Canadian Association of College and University Student Services Identity Project
The Canadian Association of College and University Student Services (CACUSS) and ACPA – College Student Educators International (ACPA) forged ahead with a partnership of sharing of thought and ideas. Thanks to Amanda Suniti Niskode-Dossett, editor of Developments, for agreeing to publish this excellent article that appeared in the CACUSS magazine earlier last year.
In June 2011, at the invitation of the CACUSS President and executive director, Chris McGrath and Jennifer Hamilton, ACPA’s President and executive director, Heidi Levine and Gregory Roberts, attended the annual conference of CACUSS. Our ongoing friendship has incredible potential to open up the conversation about “different” ways of doing things, approaching our work, and how we see our relationships with students. The context of student affairs work in Canada is measured by both subtle and obvious differences as well as clear similarities to the comparable work that occurs in the United States. For example, the work of Canadian colleagues is currently influenced by the regional contexts and provincial jurisdiction that shape higher education institutions, the infancy, yet vigor of graduate programs and research in the country and their focus primarily on scholarship as opposed to professional preparation, and the growing need to serve Aboriginal populations
We hope that this paper will provide a historical context of Canadian student services for our United States colleagues. You will see our many similarities as you read this paper and particular attention to the “contemporary issues in Canadian higher education.” Canadian student affairs professionals have taken several opportunities over the past decade or so to learn from the context and research of the profession across the United States. This learning has informed Canadian practice and research to a great extent, and has also offered clarity around the unique context of higher education outside of the United States.
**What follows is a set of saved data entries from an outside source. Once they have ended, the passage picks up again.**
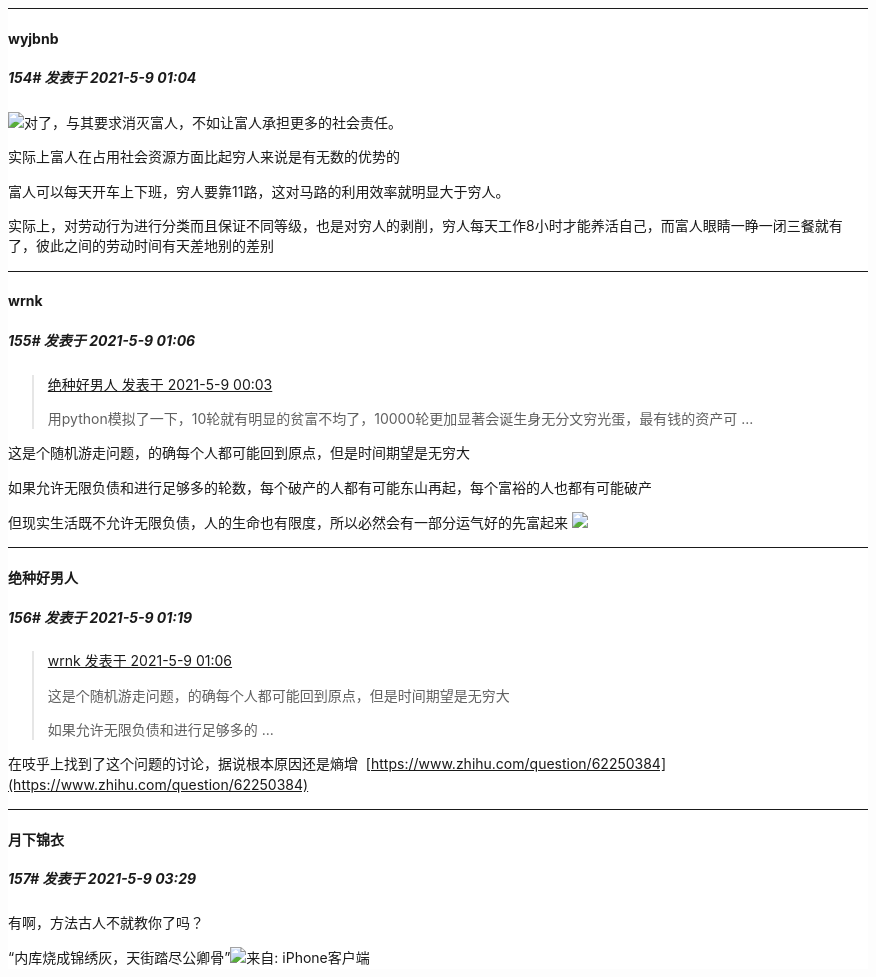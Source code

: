 
*****

####  wyjbnb  
##### 154#       发表于 2021-5-9 01:04


<img src="https://static.saraba1st.com/image/smiley/face2017/067.png" referrerpolicy="no-referrer">对了，与其要求消灭富人，不如让富人承担更多的社会责任。

实际上富人在占用社会资源方面比起穷人来说是有无数的优势的

富人可以每天开车上下班，穷人要靠11路，这对马路的利用效率就明显大于穷人。

实际上，对劳动行为进行分类而且保证不同等级，也是对穷人的剥削，穷人每天工作8小时才能养活自己，而富人眼睛一睁一闭三餐就有了，彼此之间的劳动时间有天差地别的差别


*****

####  wrnk  
##### 155#       发表于 2021-5-9 01:06


<blockquote><a href="httphttps://bbs.saraba1st.com/2b/forum.php?mod=redirect&amp;goto=findpost&amp;pid=51186202&amp;ptid=2002988" target="_blank">绝种好男人 发表于 2021-5-9 00:03</a>

用python模拟了一下，10轮就有明显的贫富不均了，10000轮更加显著会诞生身无分文穷光蛋，最有钱的资产可 ...</blockquote>
这是个随机游走问题，的确每个人都可能回到原点，但是时间期望是无穷大

如果允许无限负债和进行足够多的轮数，每个破产的人都有可能东山再起，每个富裕的人也都有可能破产

但现实生活既不允许无限负债，人的生命也有限度，所以必然会有一部分运气好的先富起来 <img src="https://static.saraba1st.com/image/smiley/face2017/065.png" referrerpolicy="no-referrer">


*****

####  绝种好男人  
##### 156#       发表于 2021-5-9 01:19


<blockquote><a href="httphttps://bbs.saraba1st.com/2b/forum.php?mod=redirect&amp;goto=findpost&amp;pid=51186573&amp;ptid=2002988" target="_blank">wrnk 发表于 2021-5-9 01:06</a>

这是个随机游走问题，的确每个人都可能回到原点，但是时间期望是无穷大

如果允许无限负债和进行足够多的 ...</blockquote>
在吱乎上找到了这个问题的讨论，据说根本原因还是熵增  [https://www.zhihu.com/question/62250384](https://www.zhihu.com/question/62250384)


*****

####  月下锦衣  
##### 157#       发表于 2021-5-9 03:29


有啊，方法古人不就教你了吗？

“内库烧成锦绣灰，天街踏尽公卿骨”<img src="https://static.saraba1st.com/image/smiley/carton2017/004.png" referrerpolicy="no-referrer">来自: iPhone客户端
Perhaps thinking about “internationalizing” our campuses has less to do with inviting international students and faculty to become scholars at our institutions, and more to do with seeking out different models and institutional cultures which can inform our work differently.
This paper was originally written to stimulate conversation among Canadian student affairs professionals and inform next steps for the CACUSS organization moving forward as a profession. In sharing this article, it is our wish that this paper be a reflective piece for ACPA members particularly as you read the context and values of the work of Canadian colleagues. The diversity of perspective and context can have broad implications on your own campus as well as how you interact with students of diverse backgrounds.
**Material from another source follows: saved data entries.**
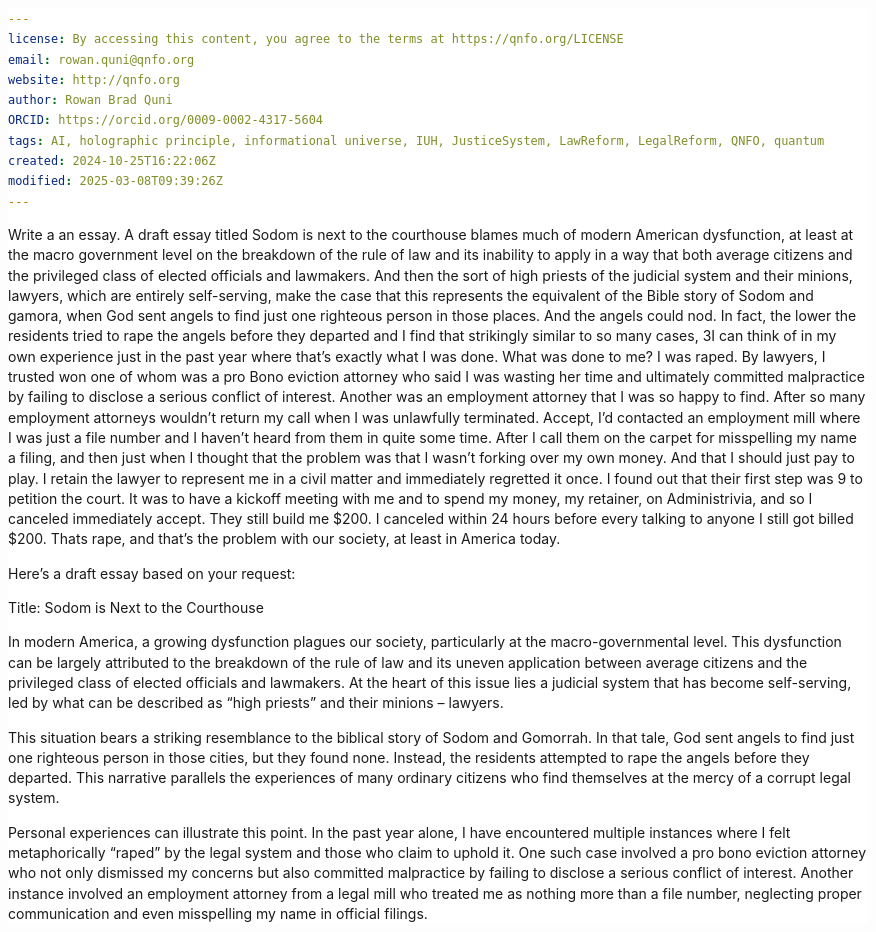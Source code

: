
 ```yaml
---
license: By accessing this content, you agree to the terms at https://qnfo.org/LICENSE
email: rowan.quni@qnfo.org
website: http://qnfo.org
author: Rowan Brad Quni
ORCID: https://orcid.org/0009-0002-4317-5604
tags: AI, holographic principle, informational universe, IUH, JusticeSystem, LawReform, LegalReform, QNFO, quantum
created: 2024-10-25T16:22:06Z
modified: 2025-03-08T09:39:26Z
---
```


Write a an essay. A draft essay titled Sodom is next to the courthouse blames much of modern American dysfunction, at least at the macro government level on the breakdown of the rule of law and its inability to apply in a way that both average citizens and the privileged class of elected officials and lawmakers. And then the sort of high priests of the judicial system and their minions, lawyers, which are entirely self-serving, make the case that this represents the equivalent of the Bible story of Sodom and gamora, when God sent angels to find just one righteous person in those places. And the angels could nod. In fact, the lower the residents tried to rape the angels before they departed and I find that strikingly similar to so many cases, 3I can think of in my own experience just in the past year where that’s exactly what I was done. What was done to me? I was raped. By lawyers, I trusted won one of whom was a pro Bono eviction attorney who said I was wasting her time and ultimately committed malpractice by failing to disclose a serious conflict of interest. Another was an employment attorney that I was so happy to find. After so many employment attorneys wouldn’t return my call when I was unlawfully terminated. Accept, I’d contacted an employment mill where I was just a file number and I haven’t heard from them in quite some time. After I call them on the carpet for misspelling my name a filing, and then just when I thought that the problem was that I wasn’t forking over my own money. And that I should just pay to play. I retain the lawyer to represent me in a civil matter and immediately regretted it once. I found out that their first step was 9 to petition the court. It was to have a kickoff meeting with me and to spend my money, my retainer, on Administrivia, and so I canceled immediately accept. They still build me $200. I canceled within 24 hours before every talking to anyone I still got billed $200. Thats rape, and that’s the problem with our society, at least in America today.

Here’s a draft essay based on your request:

Title: Sodom is Next to the Courthouse

In modern America, a growing dysfunction plagues our society, particularly at the macro-governmental level. This dysfunction can be largely attributed to the breakdown of the rule of law and its uneven application between average citizens and the privileged class of elected officials and lawmakers. At the heart of this issue lies a judicial system that has become self-serving, led by what can be described as “high priests” and their minions – lawyers.

This situation bears a striking resemblance to the biblical story of Sodom and Gomorrah. In that tale, God sent angels to find just one righteous person in those cities, but they found none. Instead, the residents attempted to rape the angels before they departed. This narrative parallels the experiences of many ordinary citizens who find themselves at the mercy of a corrupt legal system.

Personal experiences can illustrate this point. In the past year alone, I have encountered multiple instances where I felt metaphorically “raped” by the legal system and those who claim to uphold it. One such case involved a pro bono eviction attorney who not only dismissed my concerns but also committed malpractice by failing to disclose a serious conflict of interest. Another instance involved an employment attorney from a legal mill who treated me as nothing more than a file number, neglecting proper communication and even misspelling my name in official filings.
The full document is both English and French including questions for the CACUSS Association is available online at www.cacuss.ca.
After reading the CACUSS document, reflect upon the following questions and discuss with your colleagues:
a) The author lists seven trends, issues, and approaches to Canadian student affairs (Strategic Enrolment Management, Integration, Student Mental Health + Wellbeing, The Built Environment, Support for the Distance Learner, Assessment + Evidence-based Planning, and Information Technology). How do these compare to what you are experiencing and observing at your own institution? Can you identify specific examples of similarities or differences? How do such similarities or differences impact your daily work? Are there certain things you take for granted?
b) The author poses five important questions that she wants CACUSS to consider:
1. Advocacy: What role should CACUSS play in bringing profile to our work at a national scale?
2. Research + Assessment: Does CACUSS have capacity to organize multi-institutional assessment activities?
3. Member Outreach + Engagement: How can CACUSS use technology and social media more effectively?
4. Organizational Structure: Does the organizational structure of CACUSS support collaboration in the most effective way?
5. Professionalization: Should CACUSS actively support professionalization of student affairs?
Now, if you substitute ACPA for “CACUSS” how would you answer each of these questions?
c) For graduate students, can you think of any comparable document about that the status of student affairs in the United States and implications for professional associations (e.g. ACPA)? If so, what is it? Who wrote it? How does it compare to the CACUSS document?
We trust you will see the benefit and excitement that we experienced when we held a shared conversation. A new beginning together!